You can build your coalition, but near as I can tell, you are acting against my interests.

...what? How is putting additional restraints on jackbooted thugs against your interests? Perhaps it's "throwing good money after bad", effort-wise, but I hardly see how the pursuit of due process makes things worse. We can build guard rails while the bridges are in pre-production.

To be clear: are you referring to working within a conventional political system (over 50% consensus), or outside the political system, through NGOs/technology/etc? The former is more easily achieved by allying with those you disagree with. What would be your practical strategy to building bridges instead? Not with long-term "consciousness change", but right now, today?

> We can build guard rails while the bridges are in pre-production.
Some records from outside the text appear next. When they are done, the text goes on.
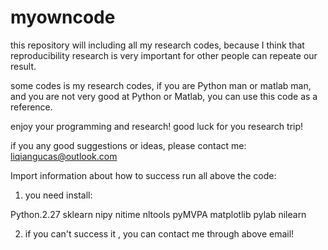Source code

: # myowncode
this repository will including all my research codes, because I think that reproducibility research is very important for other people can repeate our result.

some codes is my research codes, if you are Python man or matlab man, and you are not very good at Python or Matlab, you can use this code as
a reference.

enjoy your programming and research! good luck for you research trip!


if you any good suggestions or ideas, please contact me:  liqiangucas@outlook.com


Import information about how to success run all above the code:

1. you need install:

Python.2.27
sklearn
nipy
nitime
nltools
pyMVPA
matplotlib
pylab
nilearn

2. if you can't success it , you can contact me through above email!

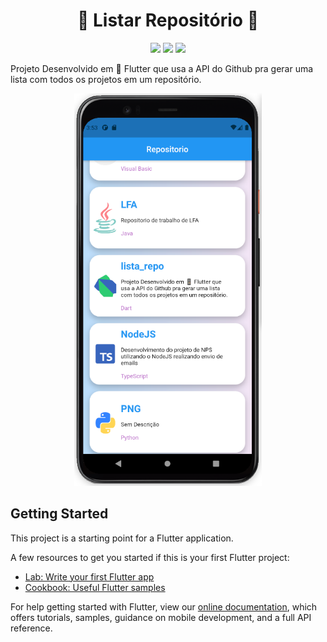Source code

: <h1 align="center">
  📱 Listar Repositório 📱
</h1>

<p align="center">
  <img src="https://img.shields.io/github/last-commit/Arthurcn96/lista_repo?logo=github&style=for-the-badge">
  <img src="https://img.shields.io/github/repo-size/Arthurcn96/lista_repo?style=for-the-badge&logo=appveyor">
  <img src="https://img.shields.io/badge/Status-Active-green?style=for-the-badge&logo=appveyor">
</p>

Projeto Desenvolvido em 📱 Flutter que usa a API do Github pra gerar uma lista com todos os projetos em um repositório. 

<p align="center">
  <img width="300" src="https://raw.githubusercontent.com/Arthurcn96/lista_repo/main/screen.png">
</p>

## Getting Started

This project is a starting point for a Flutter application.

A few resources to get you started if this is your first Flutter project:

- [Lab: Write your first Flutter app](https://flutter.dev/docs/get-started/codelab)
- [Cookbook: Useful Flutter samples](https://flutter.dev/docs/cookbook)

For help getting started with Flutter, view our
[online documentation](https://flutter.dev/docs), which offers tutorials,
samples, guidance on mobile development, and a full API reference.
This is a campaign promise. This is where the jackbooted thugs come from. We never imagine ourselves to be the ones who start the oppression; it's always such a small compromise. We ally ourselves with someone who is distasteful, but gets the job done.

And the bridges never even get a blueprint, because our only concern is the quality and placement of the guard rails. That's all we end up discussing. We talk about freedom as if we knew what it was, and our first step is to curtail it because the people we don't like have more freedoms than the people we do like. And suddenly we look like Mohamed Morsi.

> What would be your practical strategy to building bridges instead?

We do something uncanny: we think about what we're doing. We consider why we want to do what we want to do. We strengthen our own ethical framework and hold it up for others to take apart. We turn our actions into natural consequences of a tested ethical structure. We ask others to do the same. We teach them how to build one if they don't know how. We compare and contrast our results. We argue about them; we disagree about them; we compromise and find ways to build policies despite those merge conflicts. That's a bridge.

Yeah, it can be argued that that's less practical than getting all the pro-slavery people in power and then hoping they fix our surveillance issues. Or maybe they'll just surveil the brown people and the atheist commies? It's unclear. A good chunk of them are in power right now, and they didn't actually stop this from happening. What would you trade with them for due process? Should we scratch health care? Religious freedom? Infrastructure maintenance? Public education? What would you give them for their support? You should know, and you should know why: that's part of practicality.

Yeah, it will take more time, more effort, more sweat, more tears. It's a harder road, because it's less traveled. But if you're going to pursue due process, why isn't the process due here?

What is government supposed to look like? Surely not "the status quo, minus a panopticon". What does a government predicated on human rights principles that transcend nationality actually look like? Why? What are the necessary demands on a state and society that such principles require? List out the rights. Prioritize them, if you wish, and postpone some that you consider least important. What are the consequences of meeting such demands? What does the resultant society and state actually look like? Who holds what power, and how, and why?

What is the collateral damage of your actions? Justify its acceptability. And try to make it more legitimate than, "This is what I care about most, so it's the most important."

All of that. Because you're promising me to build the bridge eventually, but every time I put down a beam, someone says, "Oh, I need that for another guard rail. Sorry." And pretty soon all we have are prisons and an American dream you have to be asleep to believe in. That's "right now, today".

Show me how you're not just more of the same.